All’iniziativa di Dino Rossi, allevatore di Ofena e portavoce dell’Associazione culturale rurale avevano aderito agricoltori da tutto l’Abruzzo e da molte altre regioni italiane perché «in Italia il gasolio agricolo costa 1,60 euro al litro, quattro volte in più di un litro di latte e tanto quanto un litro di vino sfuso in cantina”. Una situazione insostenibile per migliaia di imprese.
Ma dal questore dell’Aquila, Enrico De Simone, è arrivato un diniego per motivi di ordine pubblico, «ritenuto che la presenza, in ambito cittadino e sulle strade pubbliche, di animali vaganti creerebbe le condizioni per il turbamento del normale traffico veicolare, determinando gravi rischi per la sicurezza pubblica, consistenti altresì nella diminuita o impossibile transitabilità dei mezzi di pubblico soccorso o pronto intervento».
Rossi oggi gli animali sono riconosciuti dalla Costituzione italiana e quindi le nostre vacche hanno lo stesso diritto dei cervi, degli orsi e qualsiasi altra selvaggina che gira indisturbata per le vie di Roma e tutti i giorni mette a repentaglio la vita delle persone. Pertanto le nostre mucche in transumanza avrebbero creato meno disagio di quanto ve ne sia adesso nella capitale, per quanto riguarda il contagio del covid19, posso assicurare che le mucche non sono vettori di virus.
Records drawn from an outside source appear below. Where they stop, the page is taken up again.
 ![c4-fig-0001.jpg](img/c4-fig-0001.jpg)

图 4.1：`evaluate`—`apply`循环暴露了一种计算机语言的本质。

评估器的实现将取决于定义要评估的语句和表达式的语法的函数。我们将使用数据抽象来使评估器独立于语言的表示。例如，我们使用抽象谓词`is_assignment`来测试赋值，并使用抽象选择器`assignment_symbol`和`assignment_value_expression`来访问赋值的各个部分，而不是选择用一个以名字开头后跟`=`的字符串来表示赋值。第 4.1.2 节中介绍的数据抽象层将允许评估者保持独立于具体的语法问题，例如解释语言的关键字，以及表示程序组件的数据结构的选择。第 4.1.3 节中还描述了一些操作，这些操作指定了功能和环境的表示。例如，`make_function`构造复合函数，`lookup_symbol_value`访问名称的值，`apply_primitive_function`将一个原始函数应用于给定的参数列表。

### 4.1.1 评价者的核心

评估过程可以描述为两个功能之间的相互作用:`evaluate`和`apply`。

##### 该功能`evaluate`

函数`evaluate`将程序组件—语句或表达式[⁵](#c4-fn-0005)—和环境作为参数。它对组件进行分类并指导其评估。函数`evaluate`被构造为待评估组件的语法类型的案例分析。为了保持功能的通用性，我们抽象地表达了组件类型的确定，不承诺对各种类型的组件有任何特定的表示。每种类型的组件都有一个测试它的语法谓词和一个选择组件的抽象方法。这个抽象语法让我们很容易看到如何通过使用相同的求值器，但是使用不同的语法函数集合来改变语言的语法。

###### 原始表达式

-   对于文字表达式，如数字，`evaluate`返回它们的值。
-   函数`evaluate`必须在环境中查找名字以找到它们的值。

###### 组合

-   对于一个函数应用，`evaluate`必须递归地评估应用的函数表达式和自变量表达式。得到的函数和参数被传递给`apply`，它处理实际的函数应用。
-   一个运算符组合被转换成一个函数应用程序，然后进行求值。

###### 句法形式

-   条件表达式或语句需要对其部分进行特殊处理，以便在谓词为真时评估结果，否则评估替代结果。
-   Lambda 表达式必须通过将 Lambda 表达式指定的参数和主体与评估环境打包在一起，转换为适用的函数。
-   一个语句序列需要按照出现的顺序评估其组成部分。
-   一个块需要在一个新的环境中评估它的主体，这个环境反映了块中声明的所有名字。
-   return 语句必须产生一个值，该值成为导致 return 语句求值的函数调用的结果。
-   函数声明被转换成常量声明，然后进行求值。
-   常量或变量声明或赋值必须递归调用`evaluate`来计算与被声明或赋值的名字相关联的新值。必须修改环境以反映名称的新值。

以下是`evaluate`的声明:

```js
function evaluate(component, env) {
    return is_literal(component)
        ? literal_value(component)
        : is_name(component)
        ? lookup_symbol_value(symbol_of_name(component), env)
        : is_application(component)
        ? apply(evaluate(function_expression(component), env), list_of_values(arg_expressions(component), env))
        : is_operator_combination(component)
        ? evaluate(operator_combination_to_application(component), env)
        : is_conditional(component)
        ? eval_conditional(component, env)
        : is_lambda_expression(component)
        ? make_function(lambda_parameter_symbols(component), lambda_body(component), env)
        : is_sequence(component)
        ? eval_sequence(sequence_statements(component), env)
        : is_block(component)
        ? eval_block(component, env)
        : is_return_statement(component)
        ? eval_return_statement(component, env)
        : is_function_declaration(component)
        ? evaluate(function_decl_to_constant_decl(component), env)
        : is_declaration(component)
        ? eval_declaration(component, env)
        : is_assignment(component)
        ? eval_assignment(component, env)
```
«È davvero sconcertante – commenta Michele Bosco, presidente dell’associazione vastese Terre di Punta Aderci – vedersi negare l’autorizzazione a svolgere una pacifica manifestazione con animali domestici, con tutti i problemi che abbiamo con gli animali selvatici che ci devastano campi e rendono ormai impossibile una normale fruizione della viabilità, con la siccità e con il caro gasolio che ci hanno dato il colpo di grazia. Sono anni che lavoriamo senza il minimo rispetto di una logica aziendale, non riuscendo ad accantonare ammortamenti. Lavoriamo senza poterci munire di una polizza assicurativa che dia un minimo di sicurezza, senza stare tutti i giorni con il patema d’animo per le avversità atmosferiche, senza poter investire in innovazione e formazione. Abbiamo comunque continuato a lavorare perché abbiamo creduto di essere un anello fondamentale di questa società. Ci stiamo accorgendo che ci prendono per i fondelli: di giorno parlano di risorse alimentari, di produrre cibo, di tutelare l’agricoltura, di notte ci massacrano legiferando senza calcolarci minimamente. Le prime a dover chiudere saranno proprio le aziende virtuose, quelle che, come noi, rispettano le stagionalità, non stressano i terreni facendo la rotazione delle colture e un solo raccolto l’anno, non sprecano risorse idriche. I governi si sono abituati al fatto che gli agricoltori preferiscono lavorare piuttosto che protestare».